DATASET RECORDS |
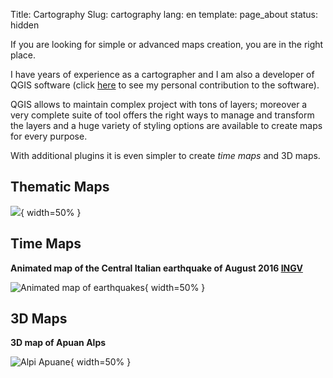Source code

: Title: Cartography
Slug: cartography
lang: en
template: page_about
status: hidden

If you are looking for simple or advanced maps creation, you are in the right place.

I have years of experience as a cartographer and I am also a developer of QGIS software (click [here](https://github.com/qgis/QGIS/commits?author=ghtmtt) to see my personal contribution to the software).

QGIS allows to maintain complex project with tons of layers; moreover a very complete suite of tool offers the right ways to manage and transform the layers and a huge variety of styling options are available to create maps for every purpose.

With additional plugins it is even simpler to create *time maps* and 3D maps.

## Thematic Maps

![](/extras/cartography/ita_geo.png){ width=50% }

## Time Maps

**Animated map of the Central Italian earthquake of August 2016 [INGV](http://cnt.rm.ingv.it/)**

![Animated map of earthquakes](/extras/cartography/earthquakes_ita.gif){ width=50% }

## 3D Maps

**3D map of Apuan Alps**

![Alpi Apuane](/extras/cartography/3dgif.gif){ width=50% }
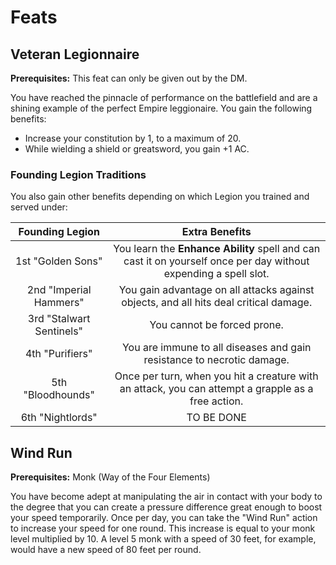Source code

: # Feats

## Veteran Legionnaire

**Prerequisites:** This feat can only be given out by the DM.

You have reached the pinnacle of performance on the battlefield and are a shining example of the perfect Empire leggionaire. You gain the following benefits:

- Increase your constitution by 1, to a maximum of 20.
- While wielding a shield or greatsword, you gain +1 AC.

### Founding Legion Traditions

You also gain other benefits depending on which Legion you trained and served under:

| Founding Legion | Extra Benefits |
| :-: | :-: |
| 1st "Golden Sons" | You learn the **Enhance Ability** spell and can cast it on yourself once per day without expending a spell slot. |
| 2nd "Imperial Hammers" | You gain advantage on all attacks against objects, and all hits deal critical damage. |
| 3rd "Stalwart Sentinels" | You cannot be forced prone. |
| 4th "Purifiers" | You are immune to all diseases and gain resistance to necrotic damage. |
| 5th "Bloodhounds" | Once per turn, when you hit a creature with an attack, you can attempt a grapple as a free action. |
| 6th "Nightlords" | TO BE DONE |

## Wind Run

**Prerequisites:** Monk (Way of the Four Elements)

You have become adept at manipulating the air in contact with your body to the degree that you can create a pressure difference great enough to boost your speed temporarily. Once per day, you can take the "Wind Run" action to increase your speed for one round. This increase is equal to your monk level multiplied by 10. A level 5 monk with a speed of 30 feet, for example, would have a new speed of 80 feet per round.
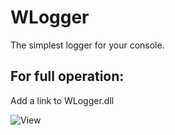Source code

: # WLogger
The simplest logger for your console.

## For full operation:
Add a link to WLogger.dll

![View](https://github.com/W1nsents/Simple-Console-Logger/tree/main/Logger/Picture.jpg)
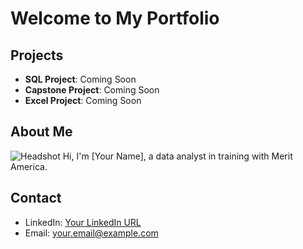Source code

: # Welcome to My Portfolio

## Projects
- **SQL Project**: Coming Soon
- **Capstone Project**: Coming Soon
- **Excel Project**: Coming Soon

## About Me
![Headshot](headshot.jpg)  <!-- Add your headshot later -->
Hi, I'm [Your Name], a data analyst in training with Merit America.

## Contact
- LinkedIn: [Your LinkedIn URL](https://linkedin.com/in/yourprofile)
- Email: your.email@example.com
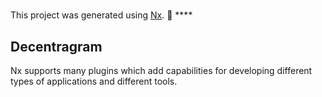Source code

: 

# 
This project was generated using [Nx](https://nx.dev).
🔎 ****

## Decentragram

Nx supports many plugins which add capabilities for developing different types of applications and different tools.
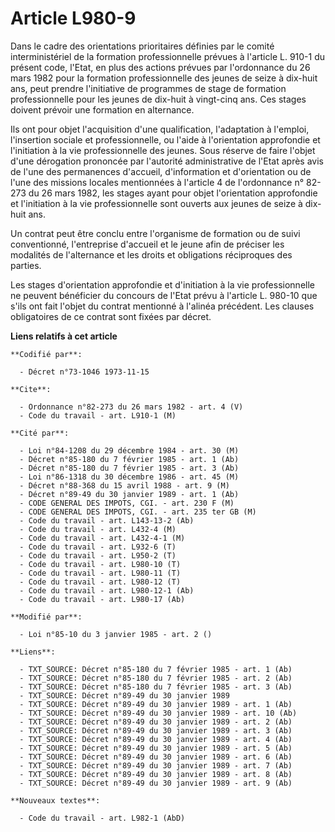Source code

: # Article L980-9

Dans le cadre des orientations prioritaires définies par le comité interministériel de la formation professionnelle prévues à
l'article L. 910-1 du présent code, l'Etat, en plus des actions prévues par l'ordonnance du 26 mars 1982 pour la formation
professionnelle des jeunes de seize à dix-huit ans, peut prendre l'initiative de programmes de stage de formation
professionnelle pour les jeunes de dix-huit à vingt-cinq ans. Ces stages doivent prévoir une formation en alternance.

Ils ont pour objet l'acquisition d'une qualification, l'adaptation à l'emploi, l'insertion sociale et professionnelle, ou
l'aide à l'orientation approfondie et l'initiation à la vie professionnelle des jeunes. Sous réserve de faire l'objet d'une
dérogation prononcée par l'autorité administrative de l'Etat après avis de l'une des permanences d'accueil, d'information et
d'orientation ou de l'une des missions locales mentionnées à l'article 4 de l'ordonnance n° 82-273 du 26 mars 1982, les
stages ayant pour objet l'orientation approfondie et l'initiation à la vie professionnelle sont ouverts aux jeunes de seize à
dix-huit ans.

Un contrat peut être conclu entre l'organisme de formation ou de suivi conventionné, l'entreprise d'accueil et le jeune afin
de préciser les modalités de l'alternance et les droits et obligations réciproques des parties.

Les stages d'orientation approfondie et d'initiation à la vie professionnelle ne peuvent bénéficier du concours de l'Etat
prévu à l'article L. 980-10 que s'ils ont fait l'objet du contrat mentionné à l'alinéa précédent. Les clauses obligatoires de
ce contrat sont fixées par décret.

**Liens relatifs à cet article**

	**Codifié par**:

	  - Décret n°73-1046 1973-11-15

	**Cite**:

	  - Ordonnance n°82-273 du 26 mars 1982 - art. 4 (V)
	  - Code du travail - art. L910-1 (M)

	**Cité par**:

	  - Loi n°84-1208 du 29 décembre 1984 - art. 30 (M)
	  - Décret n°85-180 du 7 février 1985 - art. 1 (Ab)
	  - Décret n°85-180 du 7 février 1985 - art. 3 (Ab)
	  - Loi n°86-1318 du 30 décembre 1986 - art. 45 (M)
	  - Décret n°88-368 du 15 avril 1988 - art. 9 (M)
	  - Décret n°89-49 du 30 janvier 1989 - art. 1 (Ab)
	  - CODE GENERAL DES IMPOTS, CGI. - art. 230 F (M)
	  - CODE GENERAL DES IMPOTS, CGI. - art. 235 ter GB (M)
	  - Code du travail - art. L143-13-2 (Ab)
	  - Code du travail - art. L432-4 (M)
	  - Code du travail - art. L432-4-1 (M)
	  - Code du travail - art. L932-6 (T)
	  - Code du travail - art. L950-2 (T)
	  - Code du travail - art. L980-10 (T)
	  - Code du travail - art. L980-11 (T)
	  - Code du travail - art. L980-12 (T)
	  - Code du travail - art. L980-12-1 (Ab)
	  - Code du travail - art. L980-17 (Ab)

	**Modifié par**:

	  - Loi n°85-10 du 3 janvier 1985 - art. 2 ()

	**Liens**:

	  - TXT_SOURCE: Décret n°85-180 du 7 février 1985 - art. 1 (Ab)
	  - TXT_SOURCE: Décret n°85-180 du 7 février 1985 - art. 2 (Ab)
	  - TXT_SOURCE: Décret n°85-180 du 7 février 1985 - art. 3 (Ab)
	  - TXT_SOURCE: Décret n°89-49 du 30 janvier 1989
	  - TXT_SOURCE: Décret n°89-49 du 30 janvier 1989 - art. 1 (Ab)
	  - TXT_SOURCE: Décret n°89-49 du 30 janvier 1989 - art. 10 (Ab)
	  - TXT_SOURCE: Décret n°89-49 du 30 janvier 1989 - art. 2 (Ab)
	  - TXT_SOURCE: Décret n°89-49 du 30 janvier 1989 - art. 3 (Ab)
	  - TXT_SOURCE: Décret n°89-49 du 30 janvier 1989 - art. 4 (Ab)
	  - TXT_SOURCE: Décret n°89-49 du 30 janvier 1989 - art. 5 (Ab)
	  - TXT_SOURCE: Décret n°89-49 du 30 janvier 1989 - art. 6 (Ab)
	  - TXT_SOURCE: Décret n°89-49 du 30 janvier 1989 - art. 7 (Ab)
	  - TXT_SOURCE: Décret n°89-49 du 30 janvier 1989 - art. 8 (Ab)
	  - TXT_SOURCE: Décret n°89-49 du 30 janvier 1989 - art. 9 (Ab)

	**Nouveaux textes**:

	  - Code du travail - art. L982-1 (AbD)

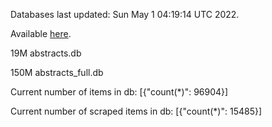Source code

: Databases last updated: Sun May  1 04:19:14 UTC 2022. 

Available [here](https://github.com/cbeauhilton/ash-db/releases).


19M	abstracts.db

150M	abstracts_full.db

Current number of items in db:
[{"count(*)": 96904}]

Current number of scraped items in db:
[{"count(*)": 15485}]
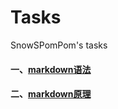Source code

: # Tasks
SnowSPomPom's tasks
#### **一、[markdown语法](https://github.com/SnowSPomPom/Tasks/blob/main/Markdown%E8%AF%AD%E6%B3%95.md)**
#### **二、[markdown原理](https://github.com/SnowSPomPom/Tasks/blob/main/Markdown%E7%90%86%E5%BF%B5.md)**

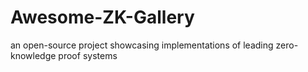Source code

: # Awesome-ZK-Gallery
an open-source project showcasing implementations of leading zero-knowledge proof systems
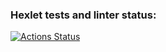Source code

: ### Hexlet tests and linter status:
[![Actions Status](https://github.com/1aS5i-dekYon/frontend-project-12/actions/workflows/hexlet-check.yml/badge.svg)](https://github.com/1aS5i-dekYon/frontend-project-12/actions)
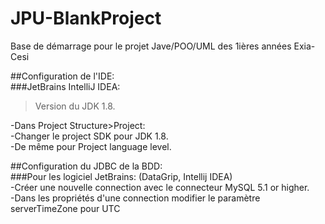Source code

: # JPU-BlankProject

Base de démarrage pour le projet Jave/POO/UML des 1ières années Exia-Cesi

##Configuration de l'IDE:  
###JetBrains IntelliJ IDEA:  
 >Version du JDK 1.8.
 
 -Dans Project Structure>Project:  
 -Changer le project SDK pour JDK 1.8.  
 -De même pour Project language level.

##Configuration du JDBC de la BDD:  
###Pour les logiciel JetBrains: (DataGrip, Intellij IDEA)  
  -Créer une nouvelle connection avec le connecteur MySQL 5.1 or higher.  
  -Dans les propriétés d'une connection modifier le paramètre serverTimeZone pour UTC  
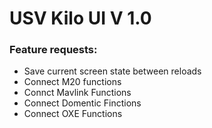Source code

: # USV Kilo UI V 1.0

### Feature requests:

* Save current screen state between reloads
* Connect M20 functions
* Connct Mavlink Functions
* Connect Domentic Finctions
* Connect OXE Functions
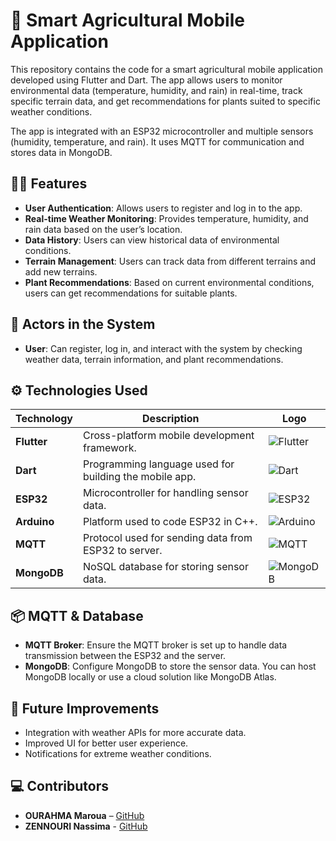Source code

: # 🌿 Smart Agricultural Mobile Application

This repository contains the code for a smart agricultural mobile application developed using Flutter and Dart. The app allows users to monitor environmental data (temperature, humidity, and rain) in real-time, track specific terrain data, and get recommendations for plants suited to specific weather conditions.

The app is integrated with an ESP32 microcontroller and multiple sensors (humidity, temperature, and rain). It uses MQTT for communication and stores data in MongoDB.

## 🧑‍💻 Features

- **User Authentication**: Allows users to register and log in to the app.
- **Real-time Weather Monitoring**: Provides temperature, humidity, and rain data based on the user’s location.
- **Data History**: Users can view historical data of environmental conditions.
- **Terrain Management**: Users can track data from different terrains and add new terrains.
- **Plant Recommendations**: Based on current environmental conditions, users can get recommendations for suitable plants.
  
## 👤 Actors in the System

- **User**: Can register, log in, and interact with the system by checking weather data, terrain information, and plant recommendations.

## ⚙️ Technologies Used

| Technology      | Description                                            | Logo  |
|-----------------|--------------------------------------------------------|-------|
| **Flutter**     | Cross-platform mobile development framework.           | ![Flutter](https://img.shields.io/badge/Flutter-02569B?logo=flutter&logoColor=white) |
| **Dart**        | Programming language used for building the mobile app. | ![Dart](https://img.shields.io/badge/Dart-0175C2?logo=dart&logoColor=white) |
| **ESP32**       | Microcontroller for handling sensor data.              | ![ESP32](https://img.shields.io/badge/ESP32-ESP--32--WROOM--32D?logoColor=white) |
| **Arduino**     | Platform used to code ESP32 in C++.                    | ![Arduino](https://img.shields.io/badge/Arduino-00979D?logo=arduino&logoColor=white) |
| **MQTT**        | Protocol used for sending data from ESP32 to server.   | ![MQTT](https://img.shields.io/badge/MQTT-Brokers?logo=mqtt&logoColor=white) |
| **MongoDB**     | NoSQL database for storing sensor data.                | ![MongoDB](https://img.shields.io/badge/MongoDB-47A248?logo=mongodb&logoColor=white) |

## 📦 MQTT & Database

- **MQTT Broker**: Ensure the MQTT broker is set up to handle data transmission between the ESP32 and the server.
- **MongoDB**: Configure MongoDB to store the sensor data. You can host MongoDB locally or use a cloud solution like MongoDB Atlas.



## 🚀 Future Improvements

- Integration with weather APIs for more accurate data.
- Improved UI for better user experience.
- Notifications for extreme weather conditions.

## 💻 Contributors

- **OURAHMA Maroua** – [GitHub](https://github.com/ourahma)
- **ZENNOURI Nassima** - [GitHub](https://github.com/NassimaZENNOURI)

WHAT IS BEING ASKED | Exact retyping is required: the line with "- Integration with" through the end of the data, both ends included, and no other line.

SOLUTION |
- Integration with weather APIs for more accurate data.
- Improved UI for better user experience.
- Notifications for extreme weather conditions.

## 💻 Contributors

- **OURAHMA Maroua** – [GitHub](https://github.com/ourahma)
- **ZENNOURI Nassima** - [GitHub](https://github.com/NassimaZENNOURI)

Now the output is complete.